El pasado lunes quince de mayo, como todos los años fui a celebrar la fiesta de san Isidro Labrador; sólo que este año no había procesión con la imagen del santo, ni bendición de campos. En Cuenca lo pude celebrar tanto en el de arriba como en el de abajo, aunque recuerdo con mayor ternura el de arriba, porque bendecir los campos desde lo alto de la hoz del Júcar, junto a la ermita, contemplando la belleza esmeralda del río y la ciudad desperezarse y estirarse y prolongarse a lo largo de la vega de sus dos ríos, tiene mayor encanto para quien ha nacido y crecido en ella. Después fue en las parroquias que asistí, en unas con más fiesta que en otras, pero en todas celebrado con el mismo entusiasmo y agradecimiento al Señor por el don de la vida y el fruto de la tierra. En Buciegas, Olmeda de la Cuesta y Gascueña no lo celebré, pues no coincidí en la fecha, pero sí en Huete, Verdelpino, Saceda del Río, Moncalvillo, donde por primera vez contemplé a los labradores y más las labradoras, emocionados arrojando puñados de grano a la imagen pasando por las calles en procesión al tiempo que echaban vivas al santo; La Perpleja y Villanueva de Guadamejud, luego Buendía, Garcinarro, donde se celebraba como fiesta patronal con la consiguiente presencia de banda de música y pasacalles y verbena en la noche, y Jabalera a donde subíamos a la ermita de Santiago, comiendo después en los alrededores todos juntos, tan entrañable como todos los festejos de todo el pueblo reunido; por último en Almendros y Torrubia del Campo, y Tarancón no lo puedo decir aunque quisiera, porque allí nunca lo celebré; eso sí todos los domingos recogía a Andrea en la puerta de su casa, en la calle san Isidro, para ir a las parroquias, al final de la calle se encuentra la ermita del santo.

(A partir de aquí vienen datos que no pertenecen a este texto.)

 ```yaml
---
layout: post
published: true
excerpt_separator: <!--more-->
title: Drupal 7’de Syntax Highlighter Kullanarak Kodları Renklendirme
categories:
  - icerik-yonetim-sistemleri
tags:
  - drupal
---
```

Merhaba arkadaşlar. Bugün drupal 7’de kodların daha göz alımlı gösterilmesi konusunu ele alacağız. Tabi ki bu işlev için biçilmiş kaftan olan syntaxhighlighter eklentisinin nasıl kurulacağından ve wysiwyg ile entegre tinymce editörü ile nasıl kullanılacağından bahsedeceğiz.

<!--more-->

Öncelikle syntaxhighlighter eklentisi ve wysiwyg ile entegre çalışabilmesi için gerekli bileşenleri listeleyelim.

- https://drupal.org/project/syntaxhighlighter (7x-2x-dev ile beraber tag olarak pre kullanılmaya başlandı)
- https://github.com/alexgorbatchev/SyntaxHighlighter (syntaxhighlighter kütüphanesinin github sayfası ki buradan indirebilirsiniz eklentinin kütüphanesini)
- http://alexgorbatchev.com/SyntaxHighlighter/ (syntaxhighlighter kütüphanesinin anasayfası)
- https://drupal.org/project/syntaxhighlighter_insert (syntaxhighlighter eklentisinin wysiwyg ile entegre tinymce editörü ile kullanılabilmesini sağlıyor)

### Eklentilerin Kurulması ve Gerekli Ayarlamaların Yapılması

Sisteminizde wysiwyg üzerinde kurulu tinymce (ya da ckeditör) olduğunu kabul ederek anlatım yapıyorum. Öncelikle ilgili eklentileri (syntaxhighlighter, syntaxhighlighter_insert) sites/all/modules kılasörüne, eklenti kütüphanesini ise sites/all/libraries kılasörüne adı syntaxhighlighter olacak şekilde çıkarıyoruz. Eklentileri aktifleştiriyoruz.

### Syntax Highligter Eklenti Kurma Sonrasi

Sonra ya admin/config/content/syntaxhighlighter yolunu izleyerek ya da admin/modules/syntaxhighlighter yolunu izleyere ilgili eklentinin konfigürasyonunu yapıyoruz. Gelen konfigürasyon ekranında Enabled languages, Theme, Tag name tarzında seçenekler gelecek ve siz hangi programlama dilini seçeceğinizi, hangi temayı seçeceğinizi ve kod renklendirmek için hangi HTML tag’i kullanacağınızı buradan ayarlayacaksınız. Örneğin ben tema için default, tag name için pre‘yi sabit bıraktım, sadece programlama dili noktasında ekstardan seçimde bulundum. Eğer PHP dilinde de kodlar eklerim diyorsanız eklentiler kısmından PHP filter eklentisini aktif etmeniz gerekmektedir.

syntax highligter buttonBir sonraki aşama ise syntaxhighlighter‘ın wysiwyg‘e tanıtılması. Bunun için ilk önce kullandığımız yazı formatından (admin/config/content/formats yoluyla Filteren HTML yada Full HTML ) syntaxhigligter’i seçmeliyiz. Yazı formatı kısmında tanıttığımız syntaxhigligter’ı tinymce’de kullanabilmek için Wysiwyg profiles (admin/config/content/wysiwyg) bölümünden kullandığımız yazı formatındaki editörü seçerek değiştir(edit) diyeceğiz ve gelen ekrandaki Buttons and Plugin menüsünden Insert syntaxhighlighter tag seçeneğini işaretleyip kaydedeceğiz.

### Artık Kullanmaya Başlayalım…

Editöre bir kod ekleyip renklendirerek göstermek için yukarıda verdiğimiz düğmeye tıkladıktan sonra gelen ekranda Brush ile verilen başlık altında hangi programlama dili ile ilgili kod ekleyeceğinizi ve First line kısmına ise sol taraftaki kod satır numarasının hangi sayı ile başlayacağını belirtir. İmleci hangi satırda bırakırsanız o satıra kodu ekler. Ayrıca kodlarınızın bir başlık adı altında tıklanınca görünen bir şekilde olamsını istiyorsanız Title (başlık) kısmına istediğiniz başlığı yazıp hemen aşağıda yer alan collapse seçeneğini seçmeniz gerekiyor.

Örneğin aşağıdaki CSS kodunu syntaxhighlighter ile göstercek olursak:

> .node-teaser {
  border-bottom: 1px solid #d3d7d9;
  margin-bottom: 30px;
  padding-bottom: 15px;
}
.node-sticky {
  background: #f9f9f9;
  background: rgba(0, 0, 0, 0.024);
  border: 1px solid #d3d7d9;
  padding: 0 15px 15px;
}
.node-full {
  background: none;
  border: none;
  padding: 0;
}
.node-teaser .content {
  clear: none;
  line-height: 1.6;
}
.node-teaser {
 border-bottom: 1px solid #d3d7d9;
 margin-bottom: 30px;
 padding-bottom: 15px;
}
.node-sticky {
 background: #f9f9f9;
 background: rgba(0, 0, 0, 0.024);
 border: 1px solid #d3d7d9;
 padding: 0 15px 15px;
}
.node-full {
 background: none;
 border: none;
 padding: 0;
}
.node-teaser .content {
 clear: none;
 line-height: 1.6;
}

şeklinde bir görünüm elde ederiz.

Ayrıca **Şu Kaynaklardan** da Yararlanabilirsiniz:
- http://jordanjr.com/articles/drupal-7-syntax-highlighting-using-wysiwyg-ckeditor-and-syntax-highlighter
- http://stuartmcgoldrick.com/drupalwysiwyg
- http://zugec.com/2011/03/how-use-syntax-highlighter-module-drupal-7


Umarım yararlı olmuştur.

Aquí en Tegucigalpa, en Comayaguela, lo celebramos en San Isidro, uno de los catorce sectores de la parroquia, muy cercano a casa, un poco más arriba de la Monterrey, pasando La Peña, junto a Calpules. Hubo cohetes y máscaras (parece que algo de nueva creación), pero apenas campo, ni las extensiones de cereal mecido por el viento, ni las amapolas y los lirios, las lilas y los gamones.
Aquí no se cultiva el cereal, el cultivo básico es el maíz, lo que más se consume junto a los frijoles y el arroz.
Aquí, la gente que trabaja el campo no se llaman labradores, sino campesinos, trabajadores de tierra ajena, con pocos, por no decir ningún medio tecnificado, pero no sólo eso, tampoco sistemas de regadío, apenas dos represas en un país donde el agua de lluvia es abundantísima en unos meses, pero que luego sufre impasible la época seca el resto del año, escasez de agua que en muchas comunidades provoca muertes por hambruna.

El párroco, Antonio Salinas, al invitarme a hablar en la homilía me pedía que insistiese en la dignidad del campesino, de quien trabaja la tierra con mucho esfuerzo, con sudor. Y yo hablé de todo eso y de que los sacos de harina de maíz no vienen ya así de ninguna parte, sino que hay que trabajar duro, y del don que es la tierra y de la necesidad del agua, pues esta primera quincena de mayo ha sido de un calor terrible. Y también hablé de la tradición de San Isidro, asalariado de Juan Vargas en su hacienda a las orillas del Manzanares, y de su esposa Santa María de la Cabeza, y de cómo bendecimos los campos en los pueblos de España.

San Isidro Campesino nos ha traído las lluvias, el tiempo es más fresco aunque algunos mediodías hace algo de bochorno. Dicen que este año visitarán Honduras veinticinco huracanes.

San Isidro Campesino, ruega por nosotros.